Когда я слушал рассказ об этом печальном конце, вместе с Фесайлом проклиная предательство братьев Бейдави, за дверьми послышалась какая-то возня, и, прорвавшись через заслон невольников, в комнату влетел Абдель Керим. Он бросился к возвышению, на котором сидели мы с Фейсалом, поцеловал конец шнура его чалмы и опустился на циновку рядом с нами. «Ну как?» – сверля его взглядом, спросил Фейсал. Абдель Керим заговорил о тревоге, охватившей его при виде отхода Фейсала, о том, как они с братом и со своими доблестными воинами всю ночь одни, без артиллерии, дрались с турками, пока не убедились в том, что удержать пальмовые рощи невозможно, и также двинулись вспять, к Вади-Агиде. Как раз в эти минуты его брат и половина оставшихся мужчин племени проходили через городские ворота. Остальные задержались на Вади-Янбо для водопоя.

«Но почему вы ушли с поля боя и вернулись в лагерь?» – спросил Фейсал. «Только для того, чтобы приготовить себе по чашке кофе, – отвечал Абдель Керим. – Мы вступили в бой с рассветом и к наступлению сумерек очень устали, да и жажда нас мучила!» Мы с Фейсалом зашлись от хохота. А потом решили посмотреть, что можно сделать для спасения города.
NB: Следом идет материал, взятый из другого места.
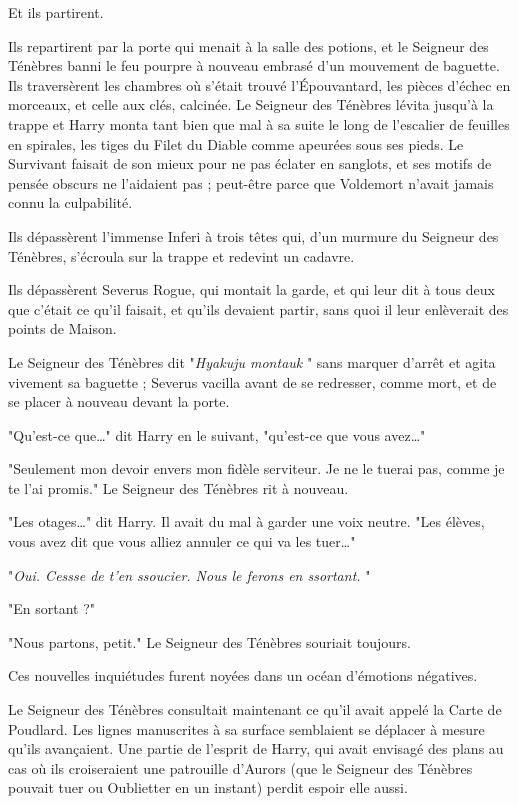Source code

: Et ils partirent.

Ils repartirent par la porte qui menait à la salle des potions, et le Seigneur des Ténèbres banni le feu pourpre à nouveau embrasé d'un mouvement de baguette. Ils traversèrent les chambres où s'était trouvé l'Épouvantard, les pièces d'échec en morceaux, et celle aux clés, calcinée. Le Seigneur des Ténèbres lévita jusqu'à la trappe et Harry monta tant bien que mal à sa suite le long de l'escalier de feuilles en spirales, les tiges du Filet du Diable comme apeurées sous ses pieds. Le Survivant faisait de son mieux pour ne pas éclater en sanglots, et ses motifs de pensée obscurs ne l'aidaient pas ; peut-être parce que Voldemort n'avait jamais connu la culpabilité.

Ils dépassèrent l'immense Inferi à trois têtes qui, d'un murmure du Seigneur des Ténèbres, s'écroula sur la trappe et redevint un cadavre.

Ils dépassèrent Severus Rogue, qui montait la garde, et qui leur dit à tous deux que c'était ce qu'il faisait, et qu'ils devaient partir, sans quoi il leur enlèverait des points de Maison.

Le Seigneur des Ténèbres dit "\emph{Hyakuju montauk} " sans marquer d'arrêt et agita vivement sa baguette ; Severus vacilla avant de se redresser, comme mort, et de se placer à nouveau devant la porte.

"Qu'est-ce que…" dit Harry en le suivant, "qu'est-ce que vous avez…"

"Seulement mon devoir envers mon fidèle serviteur. Je ne le tuerai pas, comme je te l'ai promis." Le Seigneur des Ténèbres rit à nouveau.

"Les otages…" dit Harry. Il avait du mal à garder une voix neutre. "Les élèves, vous avez dit que vous alliez annuler ce qui va les tuer…"

"\emph{Oui. Cessse de t'en ssoucier. Nous le ferons en ssortant.} "

"En sortant ?"

"Nous partons, petit." Le Seigneur des Ténèbres souriait toujours.

Ces nouvelles inquiétudes furent noyées dans un océan d'émotions négatives.

Le Seigneur des Ténèbres consultait maintenant ce qu'il avait appelé la Carte de Poudlard. Les lignes manuscrites à sa surface semblaient se déplacer à mesure qu'ils avançaient. Une partie de l'esprit de Harry, qui avait envisagé des plans au cas où ils croiseraient une patrouille d'Aurors (que le Seigneur des Ténèbres pouvait tuer ou Oublietter en un instant) perdit espoir elle aussi.

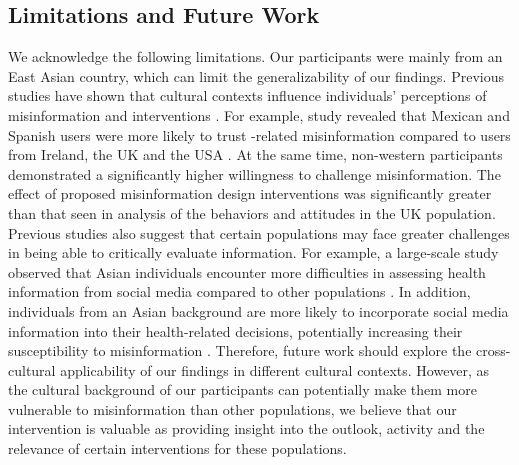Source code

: \subsection{Limitations and Future Work}
We acknowledge the following limitations. 
Our participants were mainly from an East Asian country, which can limit the generalizability of our findings. Previous studies have shown that cultural contexts influence individuals' perceptions of misinformation and interventions \cite{noman2024designing}. For example, study revealed that Mexican and Spanish users were more likely to trust -related misinformation compared to users from Ireland, the UK and the USA \cite{roozenbeek2020susceptibility}. At the same time, non-western participants demonstrated a significantly higher willingness to challenge misinformation. The effect of proposed misinformation design interventions was significantly greater than that seen in analysis of the behaviors and attitudes in the UK population\cite{noman2024designing}. 
Previous studies also suggest that certain populations may face greater challenges in being able to critically evaluate information. For example, a large-scale study observed that Asian individuals encounter more difficulties in assessing health information from social media compared to other populations \cite{chandrasekaran2024racial}. 
In addition, individuals from an Asian background are more likely to incorporate social media information into their health-related decisions, potentially increasing their susceptibility to misinformation \cite{chandrasekaran2024racial}. Therefore, future work should explore the cross-cultural applicability of our findings in different cultural contexts. However, as the cultural background of our participants can potentially make them more vulnerable to misinformation than other populations, we believe that our intervention is valuable as providing insight into the outlook, activity and the relevance of certain interventions for these populations.

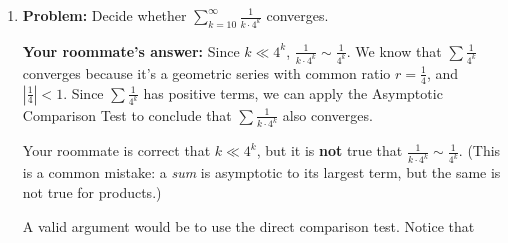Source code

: \documentclass[main]{subfiles}
\begin{document}
\begin{enumerate}
\begin{enumerate}
   \begin{solution}
     Your roommate's reasoning is invalid.  They are correct that $\displaystyle
     \frac{k^2 + 2^k}{k! - k} \sim \frac{2^k}{k!}$ and that $2^k \ll k!$.
     However, the reasoning that $\sum \frac{2^k}{k!}$ converges because
     numerator $\ll$ denominator is incorrect.

     Here's an example which demonstrates that this reasoning is invalid:
     $1 \ll k$, but $\sum \frac{1}{k}$ still diverges.

    We could use the asymptotic comparison test, but apply the ratio test to the simplified series $\displaystyle \sum_{k=10}^\infty 
     \frac{2^k}{k!}$. Notice that

     $$\lim_{k\to \infty} \left|\frac{a_{k+1}}{a_k}\right| = \lim_{k\to \infty} \left|\frac{2^{k+1}}{(k+1)!}\frac{k!}{2^k}\right| = \lim_{k\to \infty} \frac{2}{k+1} = 0 <1$$

     So the series $\displaystyle \sum_{k=10}^\infty \frac{2^k}{k!}$ converges by the ratio test and thus $\displaystyle \sum_{k=10}^\infty \frac{k^2 + 2^k}{k! - k}$ converges by the asymptotic comparison test.
     
   \end{solution}




 \item
   \begin{problem}
     \textbf{Problem:} Decide whether $\displaystyle \sum_{k=10}^\infty
     \frac{1}{k \cdot 4^k}$ converges.

     \textbf{Your roommate's answer:} Since $k \ll 4^k$, $\displaystyle \frac{1}{k
       \cdot 4^k} \sim \frac{1}{4^k}$.  We know that $\sum \frac{1}{4^k}$
     converges because it's a geometric series with common ratio $r=
     \frac{1}{4}$, and $\left|\frac{1}{4} \right| < 1$.  Since $\sum
     \frac{1}{4^k}$ has positive terms, we can apply the Asymptotic
     Comparison Test to conclude that $\sum \frac{1}{k \cdot 4^k}$ also
     converges. 
   \end{problem}

   \begin{solution}
     Your roommate is correct that $k \ll 4^k$, but it is \textbf{not} true that
     $\displaystyle \frac{1}{k \cdot 4^k} \sim \frac{1}{4^k}$.  (This is
     a common mistake: a \textit{sum} is asymptotic to its largest term,
     but the same is not true for products.)

     A valid argument would be to use the direct comparison test. Notice that 


\end{solution}
\end{enumerate}
\end{enumerate}
\end{document}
Первый шаг был прост: мы отослали всех джухейнцев обратно к Вади-Янбо с приказанием сосредоточиться в Хейфе для непрерывного давления на турецкую линию связи. Они должны были также разместить группы снайперов в агидских холмах. Эти диверсионные меры должны были отвлечь как можно больше турок, чтобы те не могли двинуть против Янбо силы, численно превосходящие его защитников, у которых к тому же оказывалось позиционное преимущество. Город на плоской вершине кораллового рифа возвышался футов на двадцать над уровнем моря и был с двух сторон окружен водой, а подходы к нему с двух других представляли собою плоскую песчаную равнину, простиравшуюся на многие мили и лишенную всякой растительности, местами непроходимую из-за рыхлости песка. К тому же здесь не было никаких источников пресной воды. При свете дня под прикрытием артиллерийского и пулеметного огня город здесь был бы совершенно неприступен.